Planning related matters have had considerable prominence recently, the much publicised Planning (Scotland) Act 2006 having been passed this month, and two high profile House of Lords decisions being reported in the last few weeks.

Regeneration of Ravenscraig

The first of these, Land Securities Group plc v Scottish Ministers and Others, concerned the proposals for regeneration of the vast site of the former Lanarkshire and Ravenscraig steel works, which had lain derelict for many years. It was a prominent feature in a number of aspects of the Glasgow and Clyde Valley Joint Structure Plan 2000, and the Ravenscraig-Motherwell-Wishaw area was identified as a "Metropolitan Flagship Initiative," which meant it was considered to be an area for which priority was to be given to the joint promotion of its regeneration.

Structure Plan v planning permission

Prior to the final approval of the Joint Structure Plan by Scottish Ministers in 2002, a Partnership of Wilson Bowden Developments Ltd, Scottish Enterprise Lanarkshire and Ravenscraig's owners, Corus, had lodged a planning application with North Lanarkshire Council for a mixed-use development to provide around three million square feet of mixed-use space and 3,500 homes at the 1,151-acre site.  The amount of proposed retail space was considerably more than that required to meet the needs of the proposed new homes covered by the application, and it was apparent that the development was designed to create a new town centre which would attract shoppers from surrounding neighbourhoods.

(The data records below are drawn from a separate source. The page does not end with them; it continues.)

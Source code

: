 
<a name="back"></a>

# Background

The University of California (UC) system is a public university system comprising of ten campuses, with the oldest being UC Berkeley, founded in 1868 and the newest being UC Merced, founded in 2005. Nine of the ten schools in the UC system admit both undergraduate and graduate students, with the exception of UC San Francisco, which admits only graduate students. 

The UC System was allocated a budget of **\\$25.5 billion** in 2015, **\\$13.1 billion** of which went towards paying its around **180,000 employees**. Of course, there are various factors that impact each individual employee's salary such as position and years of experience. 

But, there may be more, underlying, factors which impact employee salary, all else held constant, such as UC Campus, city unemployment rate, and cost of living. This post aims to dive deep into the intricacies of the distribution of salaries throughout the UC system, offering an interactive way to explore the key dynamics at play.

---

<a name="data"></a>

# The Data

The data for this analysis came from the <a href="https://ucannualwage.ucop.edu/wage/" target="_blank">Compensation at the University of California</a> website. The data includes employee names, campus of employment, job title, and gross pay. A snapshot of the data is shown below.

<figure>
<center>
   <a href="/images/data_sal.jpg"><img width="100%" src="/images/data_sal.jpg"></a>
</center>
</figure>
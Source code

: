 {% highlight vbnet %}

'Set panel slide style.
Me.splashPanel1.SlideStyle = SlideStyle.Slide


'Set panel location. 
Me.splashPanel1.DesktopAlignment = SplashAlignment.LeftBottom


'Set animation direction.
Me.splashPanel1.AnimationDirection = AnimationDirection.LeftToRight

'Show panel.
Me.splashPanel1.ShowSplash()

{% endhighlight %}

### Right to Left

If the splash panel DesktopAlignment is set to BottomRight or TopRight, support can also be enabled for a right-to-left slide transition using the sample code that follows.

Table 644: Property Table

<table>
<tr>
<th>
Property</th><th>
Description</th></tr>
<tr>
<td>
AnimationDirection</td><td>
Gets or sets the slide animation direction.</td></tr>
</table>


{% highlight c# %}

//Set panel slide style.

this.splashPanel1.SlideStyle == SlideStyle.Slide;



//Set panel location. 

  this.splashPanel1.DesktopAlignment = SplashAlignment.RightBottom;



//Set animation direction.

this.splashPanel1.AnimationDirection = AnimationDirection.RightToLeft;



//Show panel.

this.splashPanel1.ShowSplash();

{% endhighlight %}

North Lanarkshire Council and the Structure Plan Joint Committee sought amendment to the Structure Plan, to include Ravenscraig in the list of town centres to be safeguarded through structure and local plans, which already included Motherwell and Wishaw.  Having previously identified Ravenscraig as an area which provided the opportunity for redevelopment, the nature and extent of which would stimulate regeneration across a much larger area, the Scottish Ministers agreed to amend the Structure Plan so that it provided that the proposed development would help remedy identified deficiencies in the existing retail provision.

The Partnership's planning application for Ravenscraig was then considered by the Council, which resolved to approve it.  However, the Scottish Ministers' decision to alter the Structure Plan was at the time being challenged by a number of companies, including the appellants in this case, Land Securities. Separate proceedings resulted in the Council's decision to grant the planning permission for Ravenscraig being reduced.

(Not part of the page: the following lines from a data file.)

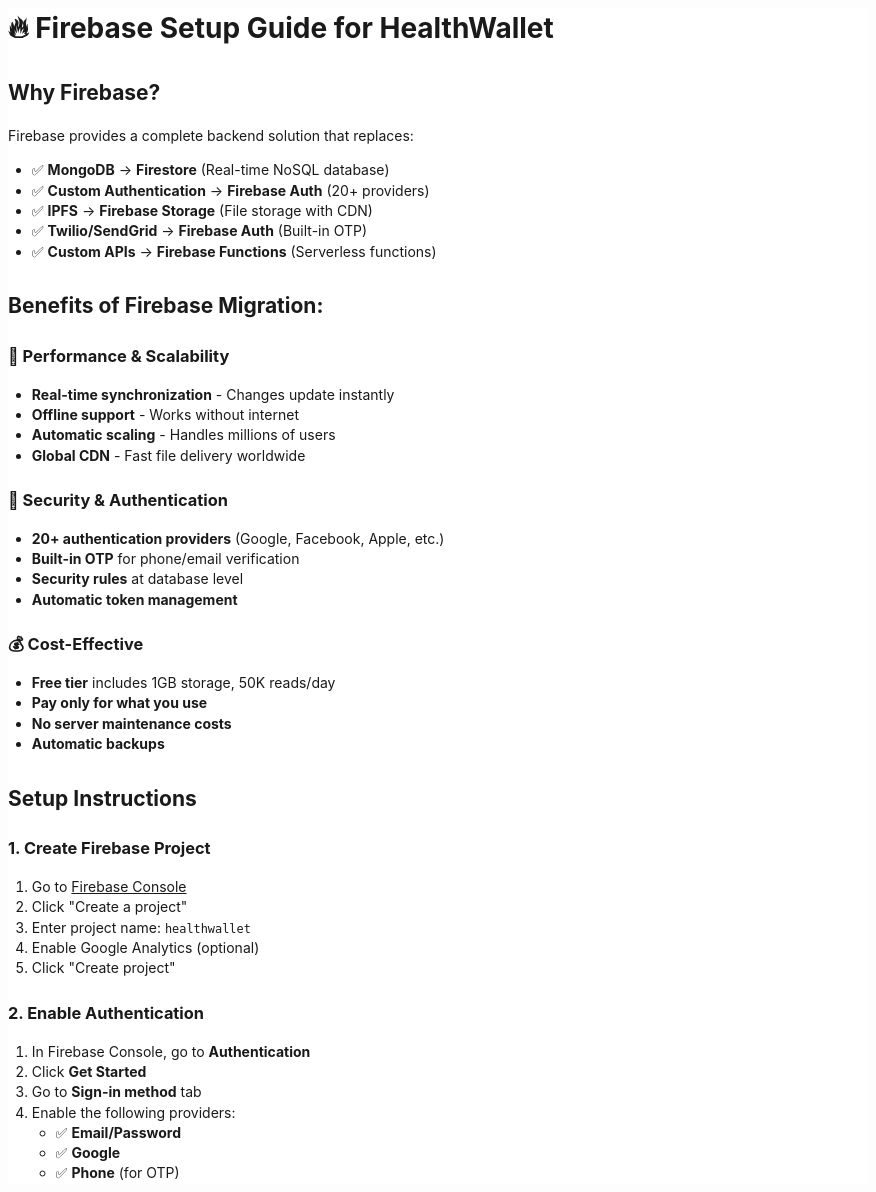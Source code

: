 # 🔥 Firebase Setup Guide for HealthWallet

## **Why Firebase?**

Firebase provides a complete backend solution that replaces:
- ✅ **MongoDB** → **Firestore** (Real-time NoSQL database)
- ✅ **Custom Authentication** → **Firebase Auth** (20+ providers)
- ✅ **IPFS** → **Firebase Storage** (File storage with CDN)
- ✅ **Twilio/SendGrid** → **Firebase Auth** (Built-in OTP)
- ✅ **Custom APIs** → **Firebase Functions** (Serverless functions)

## **Benefits of Firebase Migration:**

### **🚀 Performance & Scalability**
- **Real-time synchronization** - Changes update instantly
- **Offline support** - Works without internet
- **Automatic scaling** - Handles millions of users
- **Global CDN** - Fast file delivery worldwide

### **🔐 Security & Authentication**
- **20+ authentication providers** (Google, Facebook, Apple, etc.)
- **Built-in OTP** for phone/email verification
- **Security rules** at database level
- **Automatic token management**

### **💰 Cost-Effective**
- **Free tier** includes 1GB storage, 50K reads/day
- **Pay only for what you use**
- **No server maintenance costs**
- **Automatic backups**

## **Setup Instructions**

### **1. Create Firebase Project**

1. Go to [Firebase Console](https://console.firebase.google.com/)
2. Click "Create a project"
3. Enter project name: `healthwallet`
4. Enable Google Analytics (optional)
5. Click "Create project"

### **2. Enable Authentication**

1. In Firebase Console, go to **Authentication**
2. Click **Get Started**
3. Go to **Sign-in method** tab
4. Enable the following providers:
   - ✅ **Email/Password**
   - ✅ **Google**
   - ✅ **Phone** (for OTP)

National Planning Policy Guidance 8 on Town Centres and Retailing

Land Securities had already received planning permission for an unconnected retail development in Motherwell Town Centre, and they argued that the amendment to the Structure Plan and the proposed development at Ravenscraig were at odds with Scottish Ministers, own National Planning Policy Guidance 8 on Town Centres and Retailing (now superseded by Scottish Planning Policy 8 – Town Centres and Retailing), which required preference to be given to developments in existing town centres.

The House of Lords confirmed that NPPG 8 was designed to give support to existing town centres, rather than encourage developments in other areas, and laid out a sequential approach for new retail, commercial leisure sites, which afforded preference first to town centre developments, then edge-of-centre site, and lastly out-of-town developments.

That said, the retail element of the proposed development at Ravenscraig was just one component of a much larger, multi-faceted scheme, which would have unifying effect throughout the area, develop a local identity and deliver significant land renewal, as well as improving the quality of life within the region.  The retail element of the proposals could not be separated out for the purposes of NPPG 8 and it would be unrealistic to apply a sequential approach that gave existing town centres greater priority for investment to the creation of an entirely new town centre.

In refusing the appeal by Land Securities, the House of Lords indicated that it was appropriate to add the Ravenscraig development to the list of town centres to be safeguarded, and that the Structure Plan was capable of incorporating sites on which a town centre would one day be created.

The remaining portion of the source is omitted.